Indian telecom giant Airtel is planning to double the capacity of its data centre business in less than three years, as growing domestic internet consumption and increasing artificial intelligence adoption drive unprecedented growth.
Ashish Arora, chief executive of Airtel subsidiary Nxtra, the domestic leader in data centres, told the Financial Times it would invest about $600mn in its latest round of expansion to achieve nearly 400 megawatts in capacity by the end of 2027.
It was also gearing up for further growth over the next five to seven years, he said, aiming to be the number one or two player.
Data centre owners use megawatts as a measure of size, describing their capacity or the amount of power their facilities can draw from the grid, and also for how they charge companies, based on how much power their dedicated servers use.
Leading Indian conglomerates have been placing large bets on a domestic industry that recorded $1.2bn in revenues in 2024 and has been growing at more than 20 per cent a year, as demand grows and international cloud service providers — such as Amazon’s AWS, Microsoft’s Azure and Google Cloud — increase their footprint.
India could become a regional data centre hub, with already cheap pricing being driven down further by increased competition, and the government pushing for almost all domestic data to be stored locally, say analysts. The industry can also draw on a vast talent pool, with India’s 375,000 tech workers proficient in AI being second in numbers only to the US, according to CBRE figures.
But the projected growth in this power-hungry sector could also put a strain on already struggling state-owned grids.
In 2022, before the data centre boom, the Indian government projected a 6.4 per cent annual growth in energy consumption until 2030, but according to the Council on Energy, Environment and Water, usage is growing at 9 per cent annually. “Existing planned capacities will be inadequate,” CEEW said, even if India meets its goal of creating 500 gigawatts of clean energy.
That growth could lift data centres’ share of domestic electricity consumption to more than 3 per cent by the end of the decade from 0.5 per cent today, according to a November report by Nomura.
Labanya Jena, a New Delhi-based consultant with the Institute for Energy Economics and Financial Analysis, said that figure could be an underestimate, “given the amount of data consumption by people”.
As consumers spend more time on streaming apps, ordering online and shifting towards digital transactions, “we are seeing a lot of domestic consumption, so that as well is going to fuel the domestic data centre growth”, said Devi Shankar, executive director at real estate company Anarock.
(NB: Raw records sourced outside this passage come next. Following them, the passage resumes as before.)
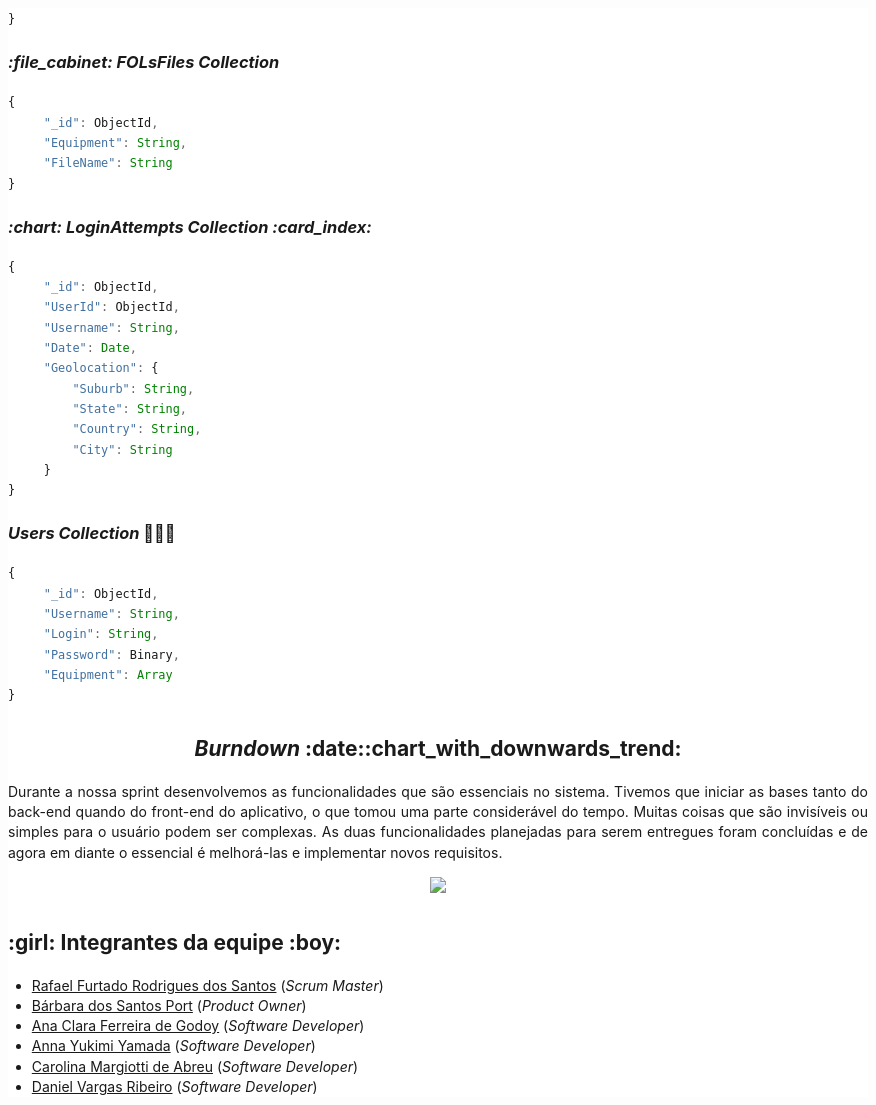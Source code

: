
 ```javascript
}
```
<h3><i>:file_cabinet: FOLsFiles Collection</i></h3>


```javascript
{
     "_id": ObjectId,
     "Equipment": String,
     "FileName": String
}
```
<h3><i>:chart: LoginAttempts Collection :card_index:</i></h3>


```javascript
{
     "_id": ObjectId,
     "UserId": ObjectId,
     "Username": String,
     "Date": Date,
     "Geolocation": {
         "Suburb": String,
         "State": String,
         "Country": String,
         "City": String
     }
}
```
<h3><i>Users Collection</i> 👩‍👦‍👦</h3>


```javascript
{
     "_id": ObjectId,
     "Username": String,
     "Login": String,
     "Password": Binary,
     "Equipment": Array
}
```


  <h2 align="center"><i>Burndown</i> :date::chart_with_downwards_trend:</h3>
  <p align="justify">Durante a nossa sprint desenvolvemos as funcionalidades que são essenciais no sistema. Tivemos que iniciar as bases tanto do back-end quando do front-end do aplicativo, o que tomou uma parte considerável do tempo. Muitas coisas que são invisíveis ou simples para o usuário podem ser complexas. As duas funcionalidades planejadas para serem entregues foram concluídas e de agora em diante o essencial é melhorá-las e implementar novos requisitos.</p>
  <p align="center">
    <img src="https://raw.githubusercontent.com/barbaraport/api-claradb/main/docs/burndown/Burndown%20Sprint%201.png"/>
  </p>
  
  <h2>:girl: Integrantes da equipe :boy:</h2>
  <ul>
    <li><a href="https://www.linkedin.com/in/rafael-furtado-613a9712a/">Rafael Furtado Rodrigues dos Santos</a> (<i>Scrum Master</i>)</li>
    <li><a href="https://www.linkedin.com/in/b%C3%A1rbara-port-402158198/">Bárbara dos Santos Port</a> (<i>Product Owner</i>)</li>
    <li><a href="https://www.linkedin.com/in/ana-clara-godoy-2973381b2/">Ana Clara Ferreira de Godoy</a> (<i>Software Developer</i>)</li>
    <li><a href="https://www.linkedin.com/in/anna-yukimi-yamada-6ba23b149/">Anna Yukimi Yamada</a> (<i>Software Developer</i>)</li>
    <li><a href="https://www.linkedin.com/in/carolina-margiotti-703897193/">Carolina Margiotti de Abreu</a> (<i>Software Developer</i>)</li>
    <li><a href="https://www.linkedin.com/in/daniel-vargas-8b806a184/">Daniel Vargas Ribeiro</a> (<i>Software Developer</i>)</li>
In a report published in April, Shankar noted India’s average monthly data consumption per user had nearly doubled to 21.1 gigabytes in the five years to 2024. During the same period, India’s data centre capacity jumped to 1.4GW from 590MW and is expected to pass 9GW by 2030.
Asia’s richest man, Mukesh Ambani, announced last year that “gigawatt-scale AI-ready” data centres would be set up in the western state of Gujarat, to be fed by his company’s green energy projects. A person aware of the details said the centres’ capacity could increase, depending on demand.
Similarly, the Adani Group, a domestic leader in green energy led by billionaire Gautam Adani, has partnered with US firm EdgeConneX to build 1GW of data centre capacity by the end of the decade.
“This market has exploded, a lot of new entrants have come,” Airtel’s Arora said. While Reliance and Adani are both new to the sector, Nxtra, in which Carlyle has a 24 per cent stake, is already among the top three in capacity, along with Japan’s NTT and Singapore’s STT.
Yet India is still “significantly underpenetrated” with just 1MW of data centre capacity per million users, compared with 51MW in the US and 4MW in China, rating agency CareEdge said last year, noting that India generates about 20 per cent of global data but just 3 per cent of data centre capacity.
Anarock’s Shankar said only 40 per cent of shared data centre capacity was being taken up by international cloud service providers, with the rest used by Indian businesses. Of these, the financial sector was responsible for 90 per cent of consumption, as a domestic frontrunner in adopting new tech and AI for its customers.
An increasingly crowded sector has made pricing so competitive that India offers some of the cheapest rates in the region at around $80 per kilowatt per month, compared to nearly $200 in Indonesia, according to Shankar.
But Nxtra’s Arora said the capacity of state-owned power grids could become a significant challenge. “The kind of scale which a lot of these clusters are projecting in terms of data centre capacities, in most places, grids are not geared up for it,” he said.
Such infrastructure upgrades were a relatively capital-intensive activity, he said, and most of the state power distribution companies “aren’t so financially healthy”, adding that India still had the land, power and capabilities to build tech infrastructure,
“So,” Arora added, “definitely that should become one of the areas in time . . . where India will start serving the world.”